Continued LPV/r led to the shortest LE (18.2 years) and the highest per-person lifetime cost ($19 470). LPV/r with second-line option increased LE (19.9 years) and decreased per-person lifetime costs($16 070). Switching led to the longest LE (20.4 years) and the lowest per-person lifetime cost ($15 240); this strategy was cost saving under plausible variations in key parameters. Using MONOD-ANRS-12206 data in Côte d'Ivoire, the Switch strategy remained cost saving only compared with continued LPV/r, but the LPV/r with second-line option strategy was cost-effective compared with switching.

CONCLUSION

For children ≥3 years old and virologically suppressed by LPV/r-based ART, preemptive switching to EFV can improve long-term clinical outcomes and be cost saving.

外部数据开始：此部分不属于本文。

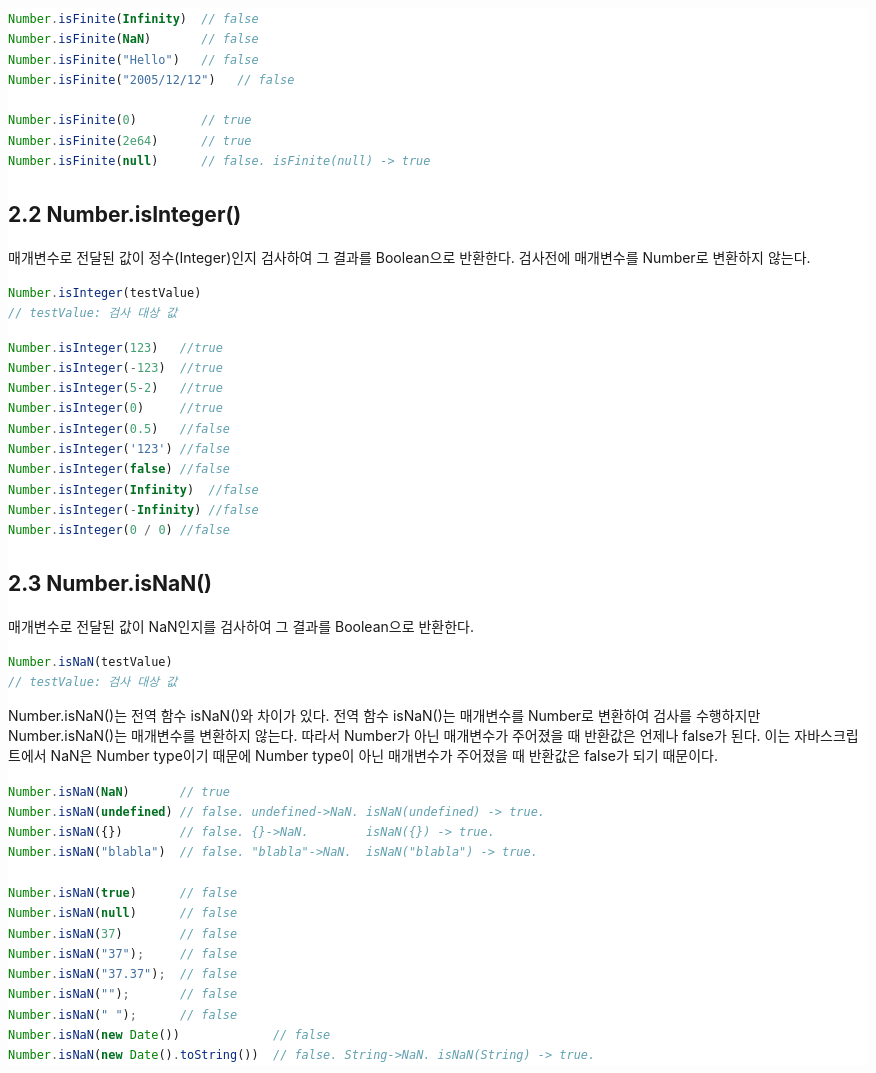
 ```javascript
Number.isFinite(Infinity)  // false
Number.isFinite(NaN)       // false
Number.isFinite("Hello")   // false
Number.isFinite("2005/12/12")   // false

Number.isFinite(0)         // true
Number.isFinite(2e64)      // true
Number.isFinite(null)      // false. isFinite(null) -> true
```

## 2.2 Number.isInteger()

매개변수로 전달된 값이 정수(Integer)인지 검사하여 그 결과를 Boolean으로 반환한다. 검사전에 매개변수를 Number로 변환하지 않는다.

```javascript
Number.isInteger(testValue)
// testValue: 검사 대상 값
```

```javascript
Number.isInteger(123)   //true
Number.isInteger(-123)  //true
Number.isInteger(5-2)   //true
Number.isInteger(0)     //true
Number.isInteger(0.5)   //false
Number.isInteger('123') //false
Number.isInteger(false) //false
Number.isInteger(Infinity)  //false
Number.isInteger(-Infinity) //false
Number.isInteger(0 / 0) //false
```

## 2.3 Number.isNaN()

매개변수로 전달된 값이 NaN인지를 검사하여 그 결과를 Boolean으로 반환한다.

```javascript
Number.isNaN(testValue)
// testValue: 검사 대상 값
```

Number.isNaN()는 전역 함수 isNaN()와 차이가 있다. 전역 함수 isNaN()는 매개변수를 Number로 변환하여 검사를 수행하지만 Number.isNaN()는 매개변수를 변환하지 않는다. 따라서 Number가 아닌 매개변수가 주어졌을 때 반환값은 언제나 false가 된다. 이는 자바스크립트에서 NaN은 Number type이기 때문에 Number type이 아닌 매개변수가 주어졌을 때 반환값은 false가 되기 때문이다.

```javascript
Number.isNaN(NaN)       // true
Number.isNaN(undefined) // false. undefined->NaN. isNaN(undefined) -> true.
Number.isNaN({})        // false. {}->NaN.        isNaN({}) -> true.
Number.isNaN("blabla")  // false. "blabla"->NaN.  isNaN("blabla") -> true.

Number.isNaN(true)      // false
Number.isNaN(null)      // false
Number.isNaN(37)        // false
Number.isNaN("37");     // false
Number.isNaN("37.37");  // false
Number.isNaN("");       // false
Number.isNaN(" ");      // false
Number.isNaN(new Date())             // false
Number.isNaN(new Date().toString())  // false. String->NaN. isNaN(String) -> true.
```
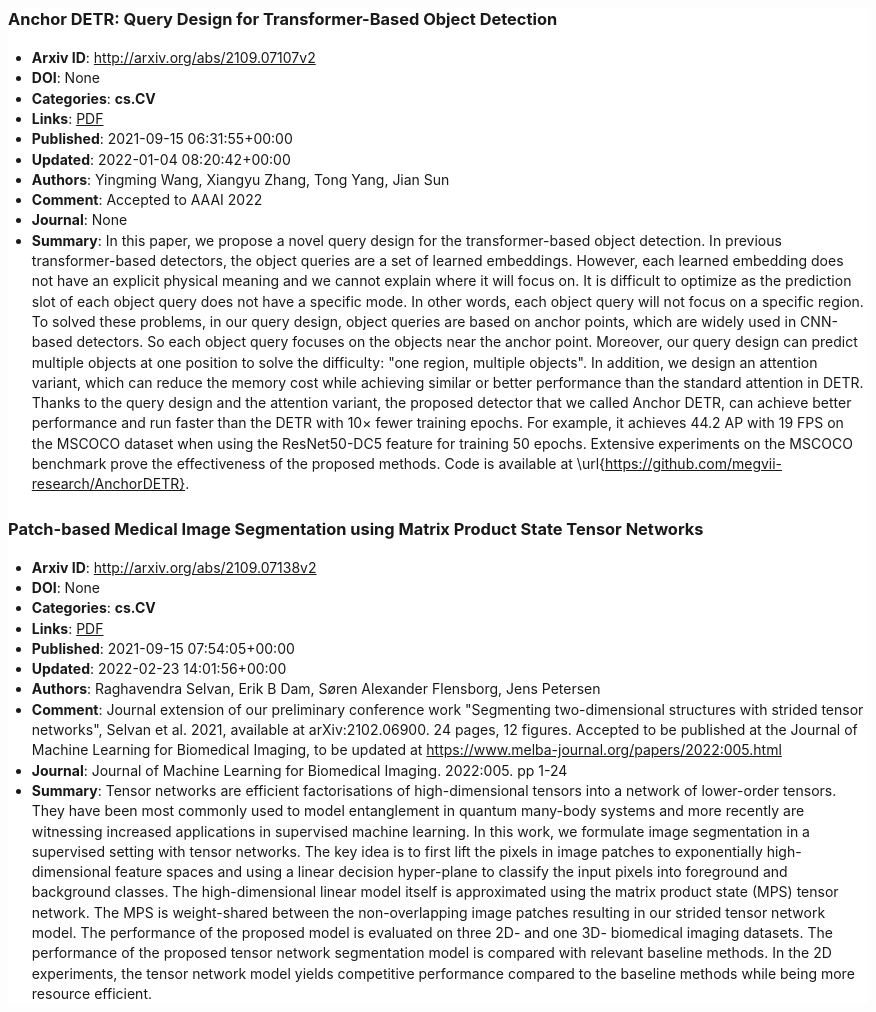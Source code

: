 

### Anchor DETR: Query Design for Transformer-Based Object Detection
- **Arxiv ID**: http://arxiv.org/abs/2109.07107v2
- **DOI**: None
- **Categories**: **cs.CV**
- **Links**: [PDF](http://arxiv.org/pdf/2109.07107v2)
- **Published**: 2021-09-15 06:31:55+00:00
- **Updated**: 2022-01-04 08:20:42+00:00
- **Authors**: Yingming Wang, Xiangyu Zhang, Tong Yang, Jian Sun
- **Comment**: Accepted to AAAI 2022
- **Journal**: None
- **Summary**: In this paper, we propose a novel query design for the transformer-based object detection. In previous transformer-based detectors, the object queries are a set of learned embeddings. However, each learned embedding does not have an explicit physical meaning and we cannot explain where it will focus on. It is difficult to optimize as the prediction slot of each object query does not have a specific mode. In other words, each object query will not focus on a specific region. To solved these problems, in our query design, object queries are based on anchor points, which are widely used in CNN-based detectors. So each object query focuses on the objects near the anchor point. Moreover, our query design can predict multiple objects at one position to solve the difficulty: "one region, multiple objects". In addition, we design an attention variant, which can reduce the memory cost while achieving similar or better performance than the standard attention in DETR. Thanks to the query design and the attention variant, the proposed detector that we called Anchor DETR, can achieve better performance and run faster than the DETR with 10$\times$ fewer training epochs. For example, it achieves 44.2 AP with 19 FPS on the MSCOCO dataset when using the ResNet50-DC5 feature for training 50 epochs. Extensive experiments on the MSCOCO benchmark prove the effectiveness of the proposed methods. Code is available at \url{https://github.com/megvii-research/AnchorDETR}.



### Patch-based Medical Image Segmentation using Matrix Product State Tensor Networks
- **Arxiv ID**: http://arxiv.org/abs/2109.07138v2
- **DOI**: None
- **Categories**: **cs.CV**
- **Links**: [PDF](http://arxiv.org/pdf/2109.07138v2)
- **Published**: 2021-09-15 07:54:05+00:00
- **Updated**: 2022-02-23 14:01:56+00:00
- **Authors**: Raghavendra Selvan, Erik B Dam, Søren Alexander Flensborg, Jens Petersen
- **Comment**: Journal extension of our preliminary conference work "Segmenting
  two-dimensional structures with strided tensor networks", Selvan et al. 2021,
  available at arXiv:2102.06900. 24 pages, 12 figures. Accepted to be published
  at the Journal of Machine Learning for Biomedical Imaging, to be updated at
  https://www.melba-journal.org/papers/2022:005.html
- **Journal**: Journal of Machine Learning for Biomedical Imaging. 2022:005. pp
  1-24
- **Summary**: Tensor networks are efficient factorisations of high-dimensional tensors into a network of lower-order tensors. They have been most commonly used to model entanglement in quantum many-body systems and more recently are witnessing increased applications in supervised machine learning. In this work, we formulate image segmentation in a supervised setting with tensor networks. The key idea is to first lift the pixels in image patches to exponentially high-dimensional feature spaces and using a linear decision hyper-plane to classify the input pixels into foreground and background classes. The high-dimensional linear model itself is approximated using the matrix product state (MPS) tensor network. The MPS is weight-shared between the non-overlapping image patches resulting in our strided tensor network model. The performance of the proposed model is evaluated on three 2D- and one 3D- biomedical imaging datasets. The performance of the proposed tensor network segmentation model is compared with relevant baseline methods. In the 2D experiments, the tensor network model yields competitive performance compared to the baseline methods while being more resource efficient.
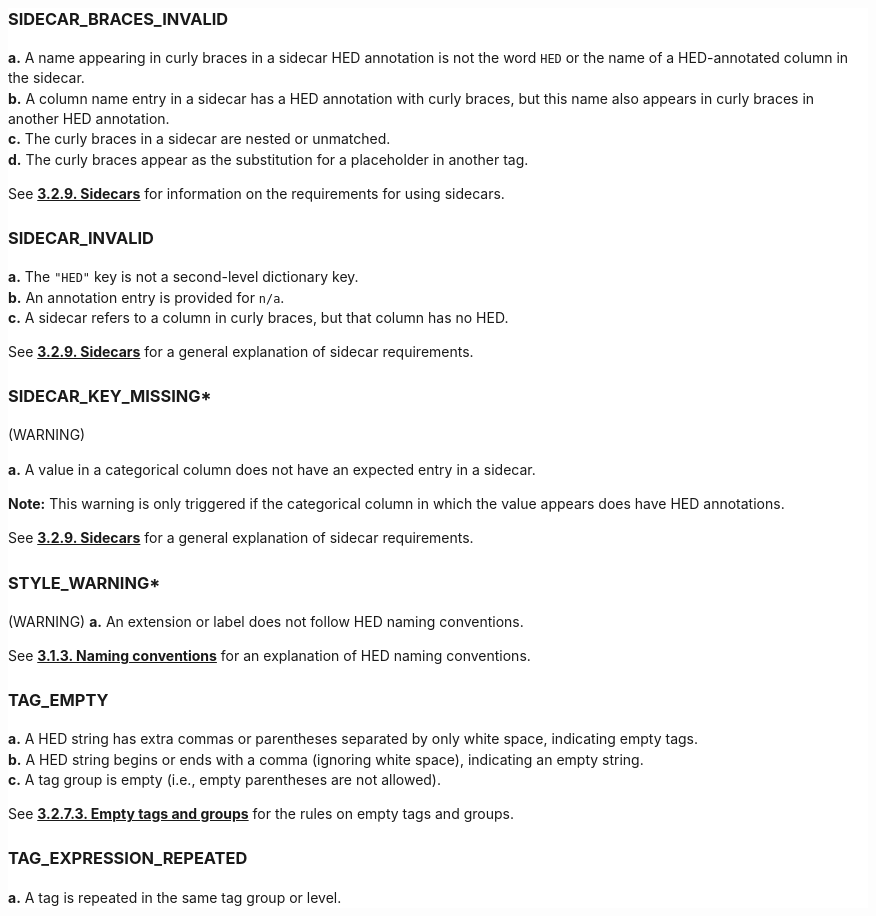 ### SIDECAR_BRACES_INVALID

**a.**  A name appearing in curly braces in a sidecar HED annotation is not the word `HED` or the name of a HED-annotated column in the sidecar.  
**b.**  A column name entry in a sidecar has a HED annotation with curly braces, but this name also appears in curly braces in another HED annotation.  
**c.** The curly braces in a sidecar are nested or unmatched.  
**d.** The curly braces appear as the substitution for a placeholder in another tag.

See [**3.2.9. Sidecars**](./03_HED_formats.md#329-sidecars) for information
on the requirements for using sidecars.

### SIDECAR_INVALID

**a.**  The `"HED"` key is not a second-level dictionary key.  
**b.**  An annotation entry is provided for `n/a`.  
**c.**  A sidecar refers to a column in curly braces, but that column has no HED.  

See [**3.2.9. Sidecars**](./03_HED_formats.md#329-sidecars) for a
general explanation of sidecar requirements.

### SIDECAR_KEY_MISSING*
(WARNING) 

**a.**  A value in a categorical column does not have an expected entry in a sidecar.    

**Note:** This warning is only triggered if the categorical column in which the value
appears does have HED annotations.

See [**3.2.9. Sidecars**](./03_HED_formats.md#329-sidecars) for a
general explanation of sidecar requirements.

### STYLE_WARNING*

(WARNING) 
**a.**  An extension or label does not follow HED naming conventions.  

See [**3.1.3. Naming conventions**](./03_HED_formats.md#313-naming-conventions)
for an explanation of HED naming conventions.

### TAG_EMPTY

**a.**  A HED string has extra commas or parentheses separated by only white space, indicating empty tags.  
**b.**  A HED string begins or ends with a comma (ignoring white space), indicating an empty string.  
**c.**  A tag group is empty (i.e., empty parentheses are not allowed).  

See [**3.2.7.3. Empty tags and groups**](./03_HED_formats.md#3273-empty-tags-and-groups)
for the rules on empty tags and groups. 

### TAG_EXPRESSION_REPEATED

**a.**  A tag is repeated in the same tag group or level.  
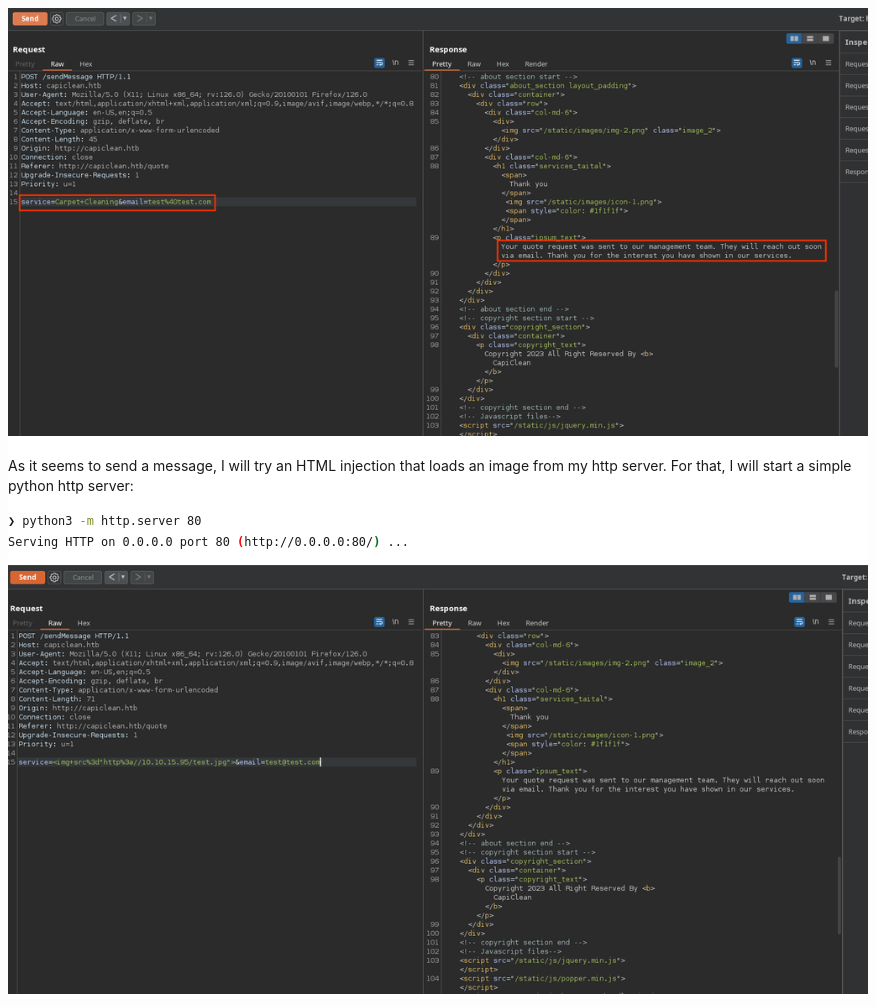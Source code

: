 ![get a quote request](/assets/images/IClean/get-a-quote-request.png)

As it seems to send a message, I will try an HTML injection that loads an image from my http server. For that, I will start a simple python http server:

```bash
❯ python3 -m http.server 80
Serving HTTP on 0.0.0.0 port 80 (http://0.0.0.0:80/) ...
```

![tried html injection](/assets/images/IClean/tried-html-injection.png)

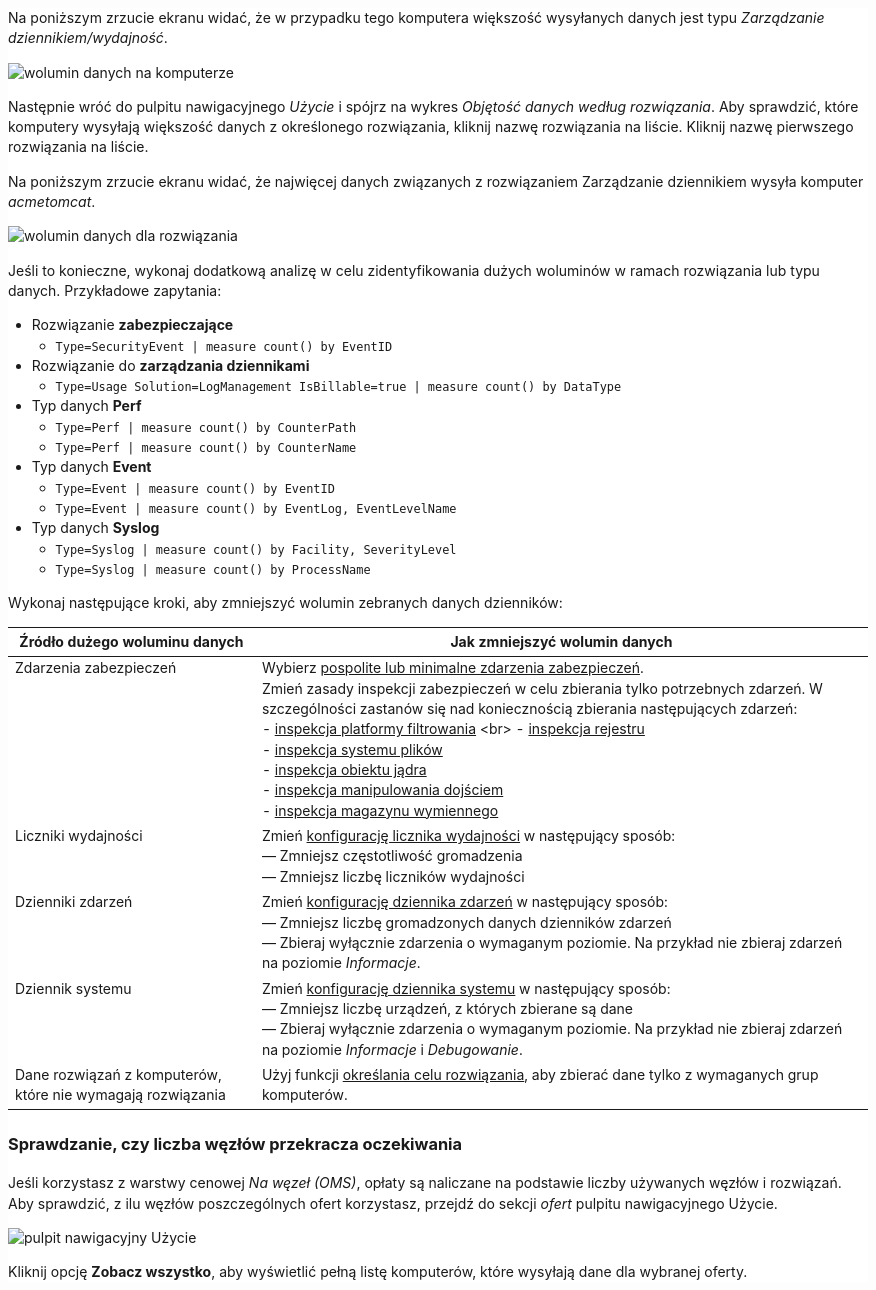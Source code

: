 Na poniższym zrzucie ekranu widać, że w przypadku tego komputera większość wysyłanych danych jest typu *Zarządzanie dziennikiem/wydajność*. 

![wolumin danych na komputerze](./media/log-analytics-usage/log-analytics-usage-data-volume-computer.png)

Następnie wróć do pulpitu nawigacyjnego *Użycie* i spójrz na wykres *Objętość danych według rozwiązania*. Aby sprawdzić, które komputery wysyłają większość danych z określonego rozwiązania, kliknij nazwę rozwiązania na liście. Kliknij nazwę pierwszego rozwiązania na liście. 

Na poniższym zrzucie ekranu widać, że najwięcej danych związanych z rozwiązaniem Zarządzanie dziennikiem wysyła komputer *acmetomcat*.

![wolumin danych dla rozwiązania](./media/log-analytics-usage/log-analytics-usage-data-volume-solution.png)

Jeśli to konieczne, wykonaj dodatkową analizę w celu zidentyfikowania dużych woluminów w ramach rozwiązania lub typu danych. Przykładowe zapytania:

+ Rozwiązanie **zabezpieczające**
  - `Type=SecurityEvent | measure count() by EventID`
+ Rozwiązanie do **zarządzania dziennikami**
  - `Type=Usage Solution=LogManagement IsBillable=true | measure count() by DataType`
+ Typ danych **Perf**
  - `Type=Perf | measure count() by CounterPath`
  - `Type=Perf | measure count() by CounterName`
+ Typ danych **Event**
  - `Type=Event | measure count() by EventID`
  - `Type=Event | measure count() by EventLog, EventLevelName`
+ Typ danych **Syslog**
  - `Type=Syslog | measure count() by Facility, SeverityLevel`
  - `Type=Syslog | measure count() by ProcessName`

Wykonaj następujące kroki, aby zmniejszyć wolumin zebranych danych dzienników:

| Źródło dużego woluminu danych | Jak zmniejszyć wolumin danych |
| -------------------------- | ------------------------- |
| Zdarzenia zabezpieczeń            | Wybierz [pospolite lub minimalne zdarzenia zabezpieczeń](https://blogs.technet.microsoft.com/msoms/2016/11/08/filter-the-security-events-the-oms-security-collects/). <br> Zmień zasady inspekcji zabezpieczeń w celu zbierania tylko potrzebnych zdarzeń. W szczególności zastanów się nad koniecznością zbierania następujących zdarzeń: <br> - [inspekcja platformy filtrowania](https://technet.microsoft.com/library/dd772749(WS.10).aspx) <br> - [inspekcja rejestru](https://docs.microsoft.com/windows/device-security/auditing/audit-registry)<br> - [inspekcja systemu plików](https://docs.microsoft.com/windows/device-security/auditing/audit-file-system)<br> - [inspekcja obiektu jądra](https://docs.microsoft.com/windows/device-security/auditing/audit-kernel-object)<br> - [inspekcja manipulowania dojściem](https://docs.microsoft.com/windows/device-security/auditing/audit-handle-manipulation)<br> - [inspekcja magazynu wymiennego](https://docs.microsoft.com/windows/device-security/auditing/audit-removable-storage) |
| Liczniki wydajności       | Zmień [konfigurację licznika wydajności](log-analytics-data-sources-performance-counters.md) w następujący sposób: <br> — Zmniejsz częstotliwość gromadzenia <br> — Zmniejsz liczbę liczników wydajności |
| Dzienniki zdarzeń                 | Zmień [konfigurację dziennika zdarzeń](log-analytics-data-sources-windows-events.md) w następujący sposób: <br> — Zmniejsz liczbę gromadzonych danych dzienników zdarzeń <br> — Zbieraj wyłącznie zdarzenia o wymaganym poziomie. Na przykład nie zbieraj zdarzeń na poziomie *Informacje*. |
| Dziennik systemu                     | Zmień [konfigurację dziennika systemu](log-analytics-data-sources-syslog.md) w następujący sposób: <br> — Zmniejsz liczbę urządzeń, z których zbierane są dane <br> — Zbieraj wyłącznie zdarzenia o wymaganym poziomie. Na przykład nie zbieraj zdarzeń na poziomie *Informacje* i *Debugowanie*. |
| Dane rozwiązań z komputerów, które nie wymagają rozwiązania | Użyj funkcji [określania celu rozwiązania](../operations-management-suite/operations-management-suite-solution-targeting.md), aby zbierać dane tylko z wymaganych grup komputerów. |

### <a name="check-if-there-are-more-nodes-than-expected"></a>Sprawdzanie, czy liczba węzłów przekracza oczekiwania
Jeśli korzystasz z warstwy cenowej *Na węzeł (OMS)*, opłaty są naliczane na podstawie liczby używanych węzłów i rozwiązań. Aby sprawdzić, z ilu węzłów poszczególnych ofert korzystasz, przejdź do sekcji *ofert* pulpitu nawigacyjnego Użycie.

![pulpit nawigacyjny Użycie](./media/log-analytics-usage/log-analytics-usage-offerings.png)

Kliknij opcję **Zobacz wszystko**, aby wyświetlić pełną listę komputerów, które wysyłają dane dla wybranej oferty.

CLINICAL TRIALS REGISTRATION

NCT01127204.

摘要

背景

NEVEREST - 3（南非）和MONOD - ANRS - 12206（科特迪瓦、布基纳法索）随机试验发现，对于接受洛匹那韦利托那韦（LPV/r）治疗且病毒学得到抑制的3岁以上人类免疫缺陷病毒感染儿童，换用依非韦伦（EFV）并不劣于继续使用LPV/r。我们使用预防艾滋病并发症 - 儿科模型评估了该策略的成本效益。

方法

我们研究了南非≥3岁且被LPV/r抑制病毒学的儿童的3种策略：（1）即使出现病毒学失败也继续使用LPV/r，不使用二线治疗方案；在观察到病毒学失败后继续使用LPV/r并选择二线治疗方案；以及抢先换用基于EFV的抗逆转录病毒疗法（ART），在观察到病毒学失败后再换回LPV/r。我们从NEVEREST - 3数据中得出换用EFV后24周病毒抑制（<1000拷贝/毫升）的数据（98.4%）以及随后病毒学失败的风险（LPV/r，0.23%/月；EFV，0.15%/月）；我们从已发表的资料中获取ART成本（LPV/r，6 - 20美元/月；EFV，3 - 6美元/月）。我们预测了贴现预期寿命（LE）和人均终身成本。二次分析使用了科特迪瓦MONOD - ANRS - 12206的数据。

结果

继续使用LPV/r导致最短的预期寿命（18.2年）和最高的人均终身成本（19470美元）。使用二线治疗方案的LPV/r增加了预期寿命（19.9年）并降低了人均终身成本（16070美元）。换用治疗导致最长的预期寿命（20.4年）和最低的人均终身成本（15240美元）；在关键参数的合理变化下，该策略具有成本节约效益。使用科特迪瓦MONOD - ANRS - 12206的数据，换用策略仅与继续使用LPV/r相比具有成本节约效益，但使用二线治疗方案的LPV/r策略与换用策略相比具有成本效益。